Si le client recherche effectivement un livre violent ou érotique, il sera conforté dans son choix…
François Laurent se pose la question de savoir s’il existe des systèmes pour distinguer les vrais avis de consommateurs des faux. Selon le blog Wizme, des chercheurs de l’université du Texas, ont montré, en 2009, qu’il était possible de déterminer si un avis de consommateur est vrai ou faux en se basant sur la sémantique utilisée et les sentiments qu’elle véhicule.
Ce n’est que mon avis (sans étude préalable) mais je pense que les avis cours du type « tres bon appareil photo » n’ont pas d’impact ou impact négatif que s’il n’y a que peu d’avis. L’acheteur pense alors que c’est le propriétaire du site qui à mis ces quelques avis pour booster les ventes. Par contre s’il y a 250 avis du même genre avec des noms d’auteurs cohérent et des dates logiques ont peut penser que se type d’avis fonctionne bien.
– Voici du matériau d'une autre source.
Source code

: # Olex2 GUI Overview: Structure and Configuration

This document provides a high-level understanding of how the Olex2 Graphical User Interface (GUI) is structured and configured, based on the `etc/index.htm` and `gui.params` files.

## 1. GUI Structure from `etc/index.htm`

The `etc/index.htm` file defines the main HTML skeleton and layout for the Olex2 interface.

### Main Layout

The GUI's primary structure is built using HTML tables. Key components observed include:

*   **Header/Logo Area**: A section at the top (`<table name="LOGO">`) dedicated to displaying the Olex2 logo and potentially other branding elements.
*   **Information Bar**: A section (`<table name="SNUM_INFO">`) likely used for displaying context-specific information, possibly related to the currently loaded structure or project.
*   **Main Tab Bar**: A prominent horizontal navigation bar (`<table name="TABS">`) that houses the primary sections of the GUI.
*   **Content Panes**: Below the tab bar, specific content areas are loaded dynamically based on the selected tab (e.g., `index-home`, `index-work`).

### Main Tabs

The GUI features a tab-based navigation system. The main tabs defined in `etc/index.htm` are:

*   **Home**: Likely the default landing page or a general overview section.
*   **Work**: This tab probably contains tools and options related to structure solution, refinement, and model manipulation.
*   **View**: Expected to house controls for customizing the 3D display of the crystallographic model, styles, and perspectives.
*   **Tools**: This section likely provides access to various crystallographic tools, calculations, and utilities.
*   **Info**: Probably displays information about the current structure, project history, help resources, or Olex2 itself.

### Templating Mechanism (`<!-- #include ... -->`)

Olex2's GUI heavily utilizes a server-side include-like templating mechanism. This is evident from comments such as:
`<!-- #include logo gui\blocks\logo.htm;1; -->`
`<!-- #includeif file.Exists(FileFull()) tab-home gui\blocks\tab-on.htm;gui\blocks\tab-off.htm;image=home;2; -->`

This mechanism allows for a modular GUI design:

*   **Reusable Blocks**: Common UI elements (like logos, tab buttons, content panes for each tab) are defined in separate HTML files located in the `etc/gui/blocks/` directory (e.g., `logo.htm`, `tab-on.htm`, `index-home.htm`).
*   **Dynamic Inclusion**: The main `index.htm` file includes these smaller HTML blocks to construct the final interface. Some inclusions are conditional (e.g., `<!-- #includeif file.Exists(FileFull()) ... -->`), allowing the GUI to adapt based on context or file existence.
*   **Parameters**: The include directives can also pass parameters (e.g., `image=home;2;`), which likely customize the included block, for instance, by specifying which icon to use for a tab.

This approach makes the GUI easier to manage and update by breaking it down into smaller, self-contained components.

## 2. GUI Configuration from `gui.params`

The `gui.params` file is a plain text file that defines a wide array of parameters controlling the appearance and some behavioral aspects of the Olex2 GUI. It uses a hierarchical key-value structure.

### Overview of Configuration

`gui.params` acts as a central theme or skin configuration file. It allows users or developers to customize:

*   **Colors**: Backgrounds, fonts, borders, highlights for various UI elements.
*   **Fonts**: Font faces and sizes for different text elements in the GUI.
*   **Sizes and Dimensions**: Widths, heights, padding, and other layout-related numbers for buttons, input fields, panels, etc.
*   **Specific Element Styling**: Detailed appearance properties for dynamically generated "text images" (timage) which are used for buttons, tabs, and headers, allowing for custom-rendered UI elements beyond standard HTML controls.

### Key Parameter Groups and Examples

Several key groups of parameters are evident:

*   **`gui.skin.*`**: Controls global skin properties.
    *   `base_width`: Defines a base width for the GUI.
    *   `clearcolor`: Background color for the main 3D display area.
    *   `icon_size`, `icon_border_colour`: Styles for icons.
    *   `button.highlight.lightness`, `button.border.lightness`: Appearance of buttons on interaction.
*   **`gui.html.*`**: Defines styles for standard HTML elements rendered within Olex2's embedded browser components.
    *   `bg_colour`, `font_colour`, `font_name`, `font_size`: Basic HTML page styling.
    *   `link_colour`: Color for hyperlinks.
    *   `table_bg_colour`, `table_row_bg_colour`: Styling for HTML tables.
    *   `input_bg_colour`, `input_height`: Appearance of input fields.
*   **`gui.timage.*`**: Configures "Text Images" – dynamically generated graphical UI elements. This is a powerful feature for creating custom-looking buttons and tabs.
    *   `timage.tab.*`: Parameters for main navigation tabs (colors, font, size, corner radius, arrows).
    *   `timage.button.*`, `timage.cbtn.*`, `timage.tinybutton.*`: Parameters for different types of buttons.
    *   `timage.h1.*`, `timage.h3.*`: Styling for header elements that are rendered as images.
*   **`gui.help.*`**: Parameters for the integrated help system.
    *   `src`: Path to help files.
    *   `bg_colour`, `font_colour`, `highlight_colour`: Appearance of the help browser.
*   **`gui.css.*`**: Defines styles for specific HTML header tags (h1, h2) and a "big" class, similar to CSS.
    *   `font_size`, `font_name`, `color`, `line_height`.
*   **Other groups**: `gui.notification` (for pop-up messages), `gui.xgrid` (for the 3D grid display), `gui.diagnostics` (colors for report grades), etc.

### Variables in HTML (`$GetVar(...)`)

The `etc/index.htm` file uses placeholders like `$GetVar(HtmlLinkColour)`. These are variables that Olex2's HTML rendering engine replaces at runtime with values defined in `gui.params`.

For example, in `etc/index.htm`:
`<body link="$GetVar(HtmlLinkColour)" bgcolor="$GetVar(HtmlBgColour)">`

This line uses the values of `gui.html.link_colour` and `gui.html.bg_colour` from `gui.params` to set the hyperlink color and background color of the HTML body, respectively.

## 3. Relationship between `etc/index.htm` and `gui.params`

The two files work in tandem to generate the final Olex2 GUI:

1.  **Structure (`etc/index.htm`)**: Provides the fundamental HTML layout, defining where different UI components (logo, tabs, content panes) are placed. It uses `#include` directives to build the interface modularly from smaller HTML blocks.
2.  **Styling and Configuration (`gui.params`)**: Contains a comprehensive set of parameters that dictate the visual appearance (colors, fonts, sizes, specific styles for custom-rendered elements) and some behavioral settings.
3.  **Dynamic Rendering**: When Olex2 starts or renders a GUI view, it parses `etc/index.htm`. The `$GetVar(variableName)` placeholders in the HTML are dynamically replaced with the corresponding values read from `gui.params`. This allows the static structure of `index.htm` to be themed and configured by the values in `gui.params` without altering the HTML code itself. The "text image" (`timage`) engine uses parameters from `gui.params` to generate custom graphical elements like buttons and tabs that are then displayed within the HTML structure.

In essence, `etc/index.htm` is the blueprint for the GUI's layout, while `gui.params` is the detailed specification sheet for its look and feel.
Sinon, cet article me fait penser que l’un de mes clients à raison de mettre en place sur ca boutique une récompense pour « le meilleur avis de la semaine ». Cela incite les gens à laisser des commentaires concret (de plus d’une ligne) et c’est un gain de contenu en terme de référencement.
Merci pour ce billet très riche.
Une précision : les travaux de l’AFNOR ont été initiés et sont financés par Testntrust.com, site français d’avis fiables et sincères.
Vous avez raison d’évoquer le contexte de lecture des avis. Un exemple me vient à l’esprit. Pour des consommateurs seniors qui cherchent un téléphone à grosses touches bien visibles, les commentaires négatifs sur le fait que ce téléphone soit trop gros sont très utiles.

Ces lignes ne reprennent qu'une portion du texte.